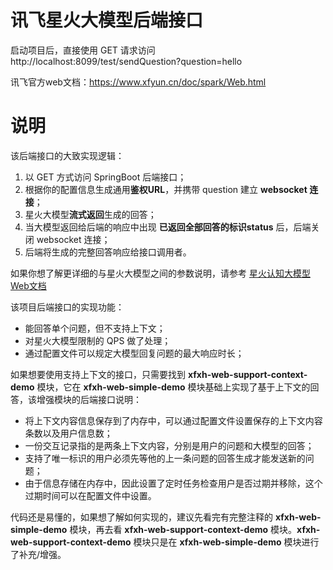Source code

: # 讯飞星火大模型后端接口

启动项目后，直接使用 GET 请求访问 http://localhost:8099/test/sendQuestion?question=hello

讯飞官方web文档：https://www.xfyun.cn/doc/spark/Web.html

# 说明
该后端接口的大致实现逻辑：

1. 以 GET 方式访问 SpringBoot 后端接口；
2. 根据你的配置信息生成通用**鉴权URL**，并携带 question 建立 **websocket 连接**；
3. 星火大模型**流式返回**生成的回答；
4. 当大模型返回给后端的响应中出现 **已返回全部回答的标识status** 后，后端关闭 websocket 连接；
5. 后端将生成的完整回答响应给接口调用者。

如果你想了解更详细的与星火大模型之间的参数说明，请参考 [星火认知大模型Web文档](https://www.xfyun.cn/doc/spark/Web.html)

该项目后端接口的实现功能：

- 能回答单个问题，但不支持上下文；
- 对星火大模型限制的 QPS 做了处理；
- 通过配置文件可以规定大模型回复问题的最大响应时长；

如果想要使用支持上下文的接口，只需要找到 **xfxh-web-support-context-demo** 模块，它在 **xfxh-web-simple-demo** 模块基础上实现了基于上下文的回答，该增强模块的后端接口说明：

- 将上下文内容信息保存到了内存中，可以通过配置文件设置保存的上下文内容条数以及用户信息数；
- 一份交互记录指的是两条上下文内容，分别是用户的问题和大模型的回答；
- 支持了唯一标识的用户必须先等他的上一条问题的回答生成才能发送新的问题；
- 由于信息存储在内存中，因此设置了定时任务检查用户是否过期并移除，这个过期时间可以在配置文件中设置。

代码还是易懂的，如果想了解如何实现的，建议先看完有完整注释的 **xfxh-web-simple-demo** 模块，再去看 **xfxh-web-support-context-demo** 模块。**xfxh-web-support-context-demo** 模块只是在 **xfxh-web-simple-demo** 模块进行了补充/增强。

◆ EXERCISE: Where an entry contains an image, leave the image out; otherwise retype everything exactly.

◆ TASK OUTPUT:
Source code

: # 讯飞星火大模型后端接口

启动项目后，直接使用 GET 请求访问 http://localhost:8099/test/sendQuestion?question=hello

讯飞官方web文档：https://www.xfyun.cn/doc/spark/Web.html

# 说明
该后端接口的大致实现逻辑：

1. 以 GET 方式访问 SpringBoot 后端接口；
2. 根据你的配置信息生成通用**鉴权URL**，并携带 question 建立 **websocket 连接**；
3. 星火大模型**流式返回**生成的回答；
4. 当大模型返回给后端的响应中出现 **已返回全部回答的标识status** 后，后端关闭 websocket 连接；
5. 后端将生成的完整回答响应给接口调用者。

如果你想了解更详细的与星火大模型之间的参数说明，请参考 [星火认知大模型Web文档](https://www.xfyun.cn/doc/spark/Web.html)

该项目后端接口的实现功能：

- 能回答单个问题，但不支持上下文；
- 对星火大模型限制的 QPS 做了处理；
- 通过配置文件可以规定大模型回复问题的最大响应时长；

如果想要使用支持上下文的接口，只需要找到 **xfxh-web-support-context-demo** 模块，它在 **xfxh-web-simple-demo** 模块基础上实现了基于上下文的回答，该增强模块的后端接口说明：

- 将上下文内容信息保存到了内存中，可以通过配置文件设置保存的上下文内容条数以及用户信息数；
- 一份交互记录指的是两条上下文内容，分别是用户的问题和大模型的回答；
- 支持了唯一标识的用户必须先等他的上一条问题的回答生成才能发送新的问题；
- 由于信息存储在内存中，因此设置了定时任务检查用户是否过期并移除，这个过期时间可以在配置文件中设置。

代码还是易懂的，如果想了解如何实现的，建议先看完有完整注释的 **xfxh-web-simple-demo** 模块，再去看 **xfxh-web-support-context-demo** 模块。**xfxh-web-support-context-demo** 模块只是在 **xfxh-web-simple-demo** 模块进行了补充/增强。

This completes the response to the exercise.